For the three months ended November 30, 2011, total revenues increased 4.6 percent to approximately $8.3 million, compared with revenues of approximately $7.9 million in the third quarter of FY2011. Same-store sales at franchised retail outlets increased 1.0 percent versus the prior-year quarter. Total factory sales increased 5.6 percent from $5.9 million in the prior year to $6.2 million, primarily due to a 29.4 percent increase in sales to customers outside the Company's network of franchise retail stores and a 1.7 percent increase in sales to domestic franchised and licensed stores, partially offset by a 4.0 percent decrease in same-store pounds purchased by the Company's network of franchised stores.
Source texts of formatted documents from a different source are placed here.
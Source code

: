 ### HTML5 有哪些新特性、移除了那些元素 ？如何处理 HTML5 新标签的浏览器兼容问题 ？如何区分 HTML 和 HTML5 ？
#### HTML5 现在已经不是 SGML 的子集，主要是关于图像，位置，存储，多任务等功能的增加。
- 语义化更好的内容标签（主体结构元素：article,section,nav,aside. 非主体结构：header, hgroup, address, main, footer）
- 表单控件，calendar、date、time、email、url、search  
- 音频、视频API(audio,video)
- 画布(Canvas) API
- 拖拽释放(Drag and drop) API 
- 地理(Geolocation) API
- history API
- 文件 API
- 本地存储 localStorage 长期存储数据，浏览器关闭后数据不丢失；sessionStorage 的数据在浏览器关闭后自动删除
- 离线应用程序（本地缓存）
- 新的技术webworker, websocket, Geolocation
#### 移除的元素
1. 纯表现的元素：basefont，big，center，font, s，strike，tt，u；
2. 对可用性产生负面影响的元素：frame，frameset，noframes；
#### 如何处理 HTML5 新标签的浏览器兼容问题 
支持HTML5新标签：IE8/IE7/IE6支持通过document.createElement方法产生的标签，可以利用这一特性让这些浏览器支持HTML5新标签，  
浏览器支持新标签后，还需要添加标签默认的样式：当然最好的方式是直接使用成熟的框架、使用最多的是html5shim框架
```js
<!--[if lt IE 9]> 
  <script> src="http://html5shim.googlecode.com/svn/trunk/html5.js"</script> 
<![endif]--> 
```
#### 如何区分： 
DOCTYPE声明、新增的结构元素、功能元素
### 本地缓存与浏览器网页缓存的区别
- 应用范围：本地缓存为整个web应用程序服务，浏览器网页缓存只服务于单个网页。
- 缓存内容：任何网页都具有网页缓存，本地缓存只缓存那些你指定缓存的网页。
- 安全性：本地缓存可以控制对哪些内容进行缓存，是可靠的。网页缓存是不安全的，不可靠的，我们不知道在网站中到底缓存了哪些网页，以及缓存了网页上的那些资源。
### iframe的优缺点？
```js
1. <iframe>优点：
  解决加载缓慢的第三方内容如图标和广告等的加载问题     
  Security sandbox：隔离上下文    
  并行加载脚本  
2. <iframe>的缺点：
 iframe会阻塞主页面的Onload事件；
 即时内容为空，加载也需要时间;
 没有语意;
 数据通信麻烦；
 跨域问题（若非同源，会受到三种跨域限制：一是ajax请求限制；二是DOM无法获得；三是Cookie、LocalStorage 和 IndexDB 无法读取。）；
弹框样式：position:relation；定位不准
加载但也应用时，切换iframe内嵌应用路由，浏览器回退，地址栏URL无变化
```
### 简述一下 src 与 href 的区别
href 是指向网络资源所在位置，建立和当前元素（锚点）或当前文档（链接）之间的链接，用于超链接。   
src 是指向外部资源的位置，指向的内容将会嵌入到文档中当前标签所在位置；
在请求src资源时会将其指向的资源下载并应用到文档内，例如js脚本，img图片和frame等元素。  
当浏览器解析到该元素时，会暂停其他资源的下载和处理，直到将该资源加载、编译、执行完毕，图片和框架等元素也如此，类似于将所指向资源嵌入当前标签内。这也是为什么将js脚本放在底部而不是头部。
Royalties and marketing fees rose 0.8 percent in the third quarter of FY2012 as a result of the 1.0 percent increase in same-store sales at franchised and licensed locations offset by a decrease in the average number of franchised domestic Rocky Mountain Chocolate Factory stores in operation. The average number of licensed co-branded stores in operation increased from 34 units in the third quarter of FY2011 to 46 units in the most recent quarter. Franchise fees declined to a negative $21,600 in the three months ended November 30, 2011, from $114,000 in the corresponding period of the previous fiscal year. This decrease was primarily due to a reduction in the franchise fee for Aspen Leaf Yogurt ("ALY") stores and the corresponding reduction in revenues that resulted from the decision to allow already open franchise locations to participate in the reduced franchise fee. The number of domestic franchised store openings declined to two in the most recent quarter, compared with four in the year-earlier quarter.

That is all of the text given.